Patrick Allitt is a historian, not a scientist. So what's he doing writing a book about climate change and environmentalism?
"It's difficult for us as laypeople to pass judgment," says Allitt, the Cahoon Family Professor of American History at Emory University. "I guess what I'm trying to do is say that historically we've seen a lot of examples of what now look like disproportionate fears that turned out not to come true."
Allitt's new book, published March 20, is A Climate of Crisis: America in the Age of Environmentalism. A polymath of sorts, Allitt held postdoctoral fellowships at Harvard Divinity School and Princeton University before coming to Emory in 1988 and has since written books on American religious history, the American college teaching experience, and the history of American conservatism's most prominent thinkers.
For starters, it's worth noting that Allitt talks like a political moderate, not a Fox News commentator. And he's not a climate change denier; he's just uncertain how much blame humans should take for it.
Moreover, he's not opposed to environmental movements as a whole. By his reckoning, American environmentalism started with legitimate concerns about nuclear fallout in the 1950s, which led to the signing of the Atmospheric Test Ban Treaty in 1963. The movement picked up momentum in '62 with the publication of Rachel Carson's Silent Spring, which documented the harmful effects of uncontrolled herbicide and pesticide use.
"[Carson] didn't realize it would get such a popular reception," Allitt says. "I mean obviously it's a book about chemistry, and normally books like that don't sell very much. It even has equations in it. But it caught the popular mood at the moment."
Again, Allitt thinks Carson raised valid and important points in her book. But as a historian, Allitt is interested in how the tides of politics and the vagaries of public opinion intersect with hard science.
Allitt says one instance where the environmentalists got it wrong was the overpopulation scare of the 1960s. One popular book on the topic, Stanford professor Paul R. Ehrlich's The Population Bomb, warned of mass starvation due to overpopulation in the developed world by the 1980s. "[Ehrlich] was regularly on TV, on the Johnny Carson show, gave testimony to Congress, was widely believed. It seemed very convincing, and the rising did seem alarming," Allitt says. But the 1980s came and went, and famine never arrived in the United States or Western Europe.

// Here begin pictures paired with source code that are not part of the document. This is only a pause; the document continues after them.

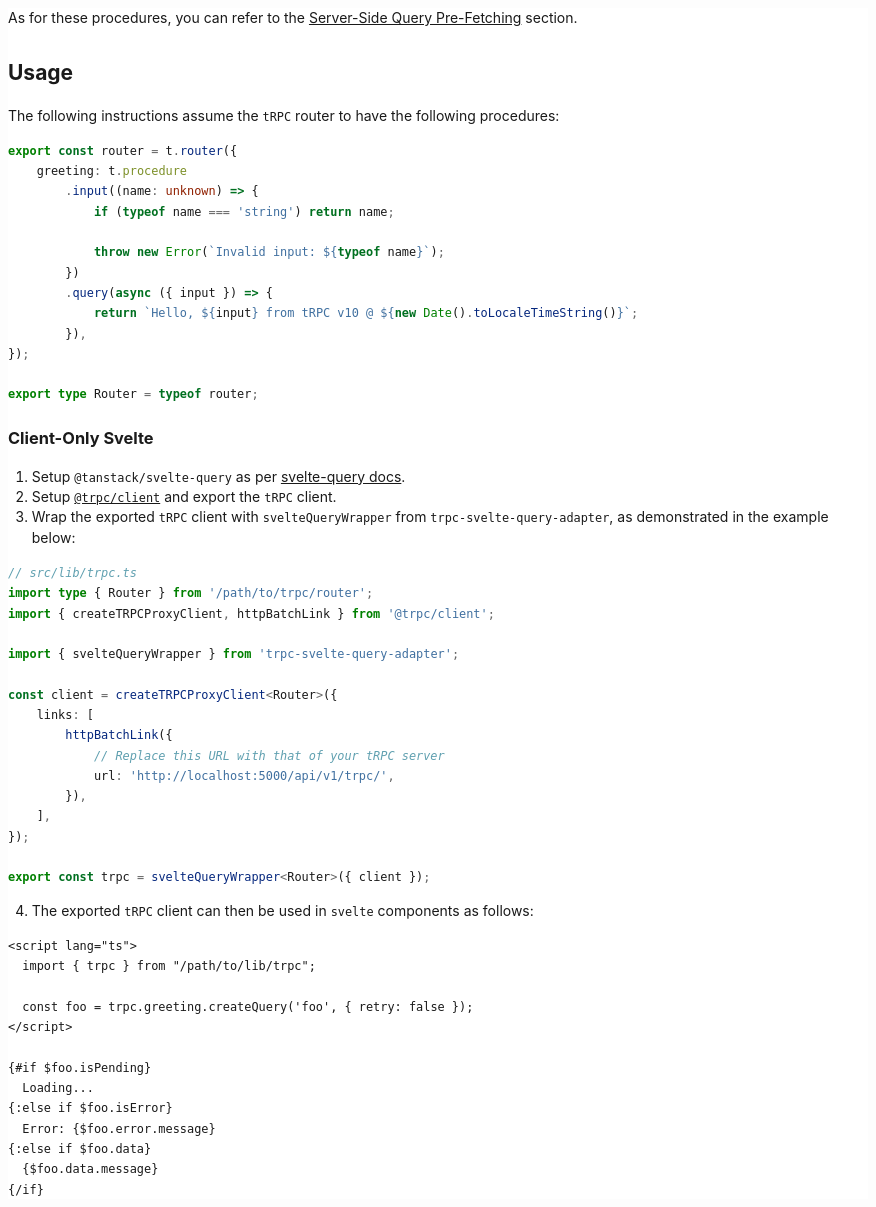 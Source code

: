 As for these procedures, you can refer to the [Server-Side Query Pre-Fetching](#server-side-query-pre-fetching) section.

## Usage

The following instructions assume the `tRPC` router to have the following procedures:

```typescript
export const router = t.router({
	greeting: t.procedure
		.input((name: unknown) => {
			if (typeof name === 'string') return name;

			throw new Error(`Invalid input: ${typeof name}`);
		})
		.query(async ({ input }) => {
			return `Hello, ${input} from tRPC v10 @ ${new Date().toLocaleTimeString()}`;
		}),
});

export type Router = typeof router;
```

### Client-Only Svelte

1. Setup `@tanstack/svelte-query` as per [svelte-query docs](https://tanstack.com/query/latest/docs/svelte/overview).
2. Setup <code>[@trpc/client](https://trpc.io/docs/client)</code> and export the `tRPC` client.
3. Wrap the exported `tRPC` client with `svelteQueryWrapper` from `trpc-svelte-query-adapter`, as demonstrated in the example below:

```typescript
// src/lib/trpc.ts
import type { Router } from '/path/to/trpc/router';
import { createTRPCProxyClient, httpBatchLink } from '@trpc/client';

import { svelteQueryWrapper } from 'trpc-svelte-query-adapter';

const client = createTRPCProxyClient<Router>({
	links: [
		httpBatchLink({
			// Replace this URL with that of your tRPC server
			url: 'http://localhost:5000/api/v1/trpc/',
		}),
	],
});

export const trpc = svelteQueryWrapper<Router>({ client });
```

4. The exported `tRPC` client can then be used in `svelte` components as follows:

```svelte
<script lang="ts">
  import { trpc } from "/path/to/lib/trpc";

  const foo = trpc.greeting.createQuery('foo', { retry: false });
</script>

{#if $foo.isPending}
  Loading...
{:else if $foo.isError}
  Error: {$foo.error.message}
{:else if $foo.data}
  {$foo.data.message}
{/if}
``` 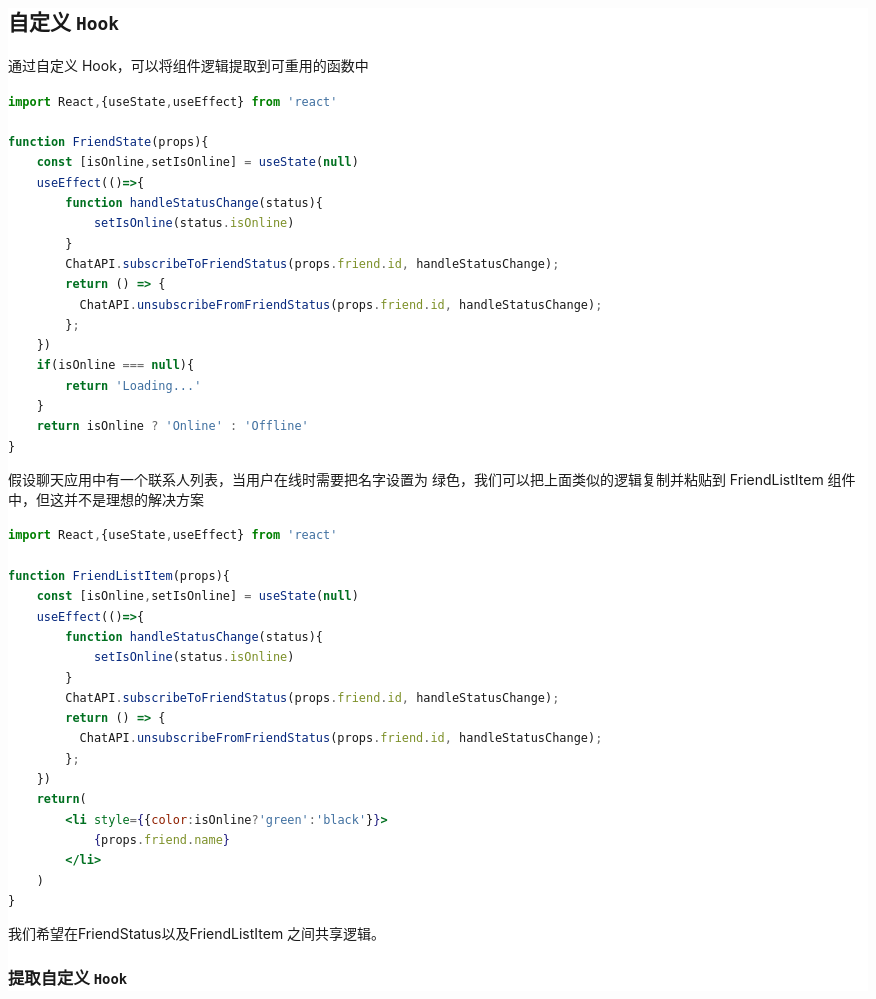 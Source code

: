 ## 自定义 `Hook`

通过自定义 Hook，可以将组件逻辑提取到可重用的函数中

```jsx
import React,{useState,useEffect} from 'react'

function FriendState(props){
    const [isOnline,setIsOnline] = useState(null)
    useEffect(()=>{
        function handleStatusChange(status){
            setIsOnline(status.isOnline)
        }
        ChatAPI.subscribeToFriendStatus(props.friend.id, handleStatusChange);
        return () => {
          ChatAPI.unsubscribeFromFriendStatus(props.friend.id, handleStatusChange);
        };        
    })
    if(isOnline === null){
        return 'Loading...'
    }
    return isOnline ? 'Online' : 'Offline'
}
```

假设聊天应用中有一个联系人列表，当用户在线时需要把名字设置为 绿色，我们可以把上面类似的逻辑复制并粘贴到 FriendListItem 组件中，但这并不是理想的解决方案

```jsx
import React,{useState,useEffect} from 'react'

function FriendListItem(props){
    const [isOnline,setIsOnline] = useState(null)
    useEffect(()=>{
        function handleStatusChange(status){
            setIsOnline(status.isOnline)
        }
        ChatAPI.subscribeToFriendStatus(props.friend.id, handleStatusChange);
        return () => {
          ChatAPI.unsubscribeFromFriendStatus(props.friend.id, handleStatusChange);
        };          
    })
    return(
        <li style={{color:isOnline?'green':'black'}}>
            {props.friend.name}
        </li>
    )
}
```

我们希望在FriendStatus以及FriendListItem 之间共享逻辑。

### 提取自定义 `Hook`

In the '70s, a major environmental scare was the depletion of natural resources. Allitt says some leading authorities predicted that essential natural resources would run out by the year 2000. "The thing about these is they're all legitimate concerns," Allitt says. "It's just that sometimes the concern got a little bit disproportionate to the actual danger."
When it comes to global warming, Allitt knows he holds some unpopular views. "The book is going to be controversial because I don't think the global warming crisis is catastrophic," he says. "I think it's a problem, but I think it's a manageable problem."
But what's the harm done if we clean up the environment for nothing? "There's no harm done so long as we don't stop economic growth," Allitt says — particularly in the developing world.
"When the Kyoto Treaty was negotiated back in '97, the rich nations like much of Western Europe were willing to sign on, but industrializing countries like China and India were very reluctant to sign on because they said, 'What we need more than anything is more industrialization to lift our societies out of mass poverty. Once we've done that, then we can show an interest in environmentalism,'" Allitt says.
The Emory professor cautions against any carbon-reduction initiative that hinders the developing world from advancing economically. "Shanghai or New Delhi [are] today like Manchester in England was in 1850 or Pittsburgh, Penn., was in 1890," he says. "We know that Manchester and Pittsburgh have been very successful in cleaning up once they have the wealth and the political will to do so, and I think it's reasonable to think that once the Chinese and Indian cities have reached a certain level of wealth, they'll also turn to cleaning up."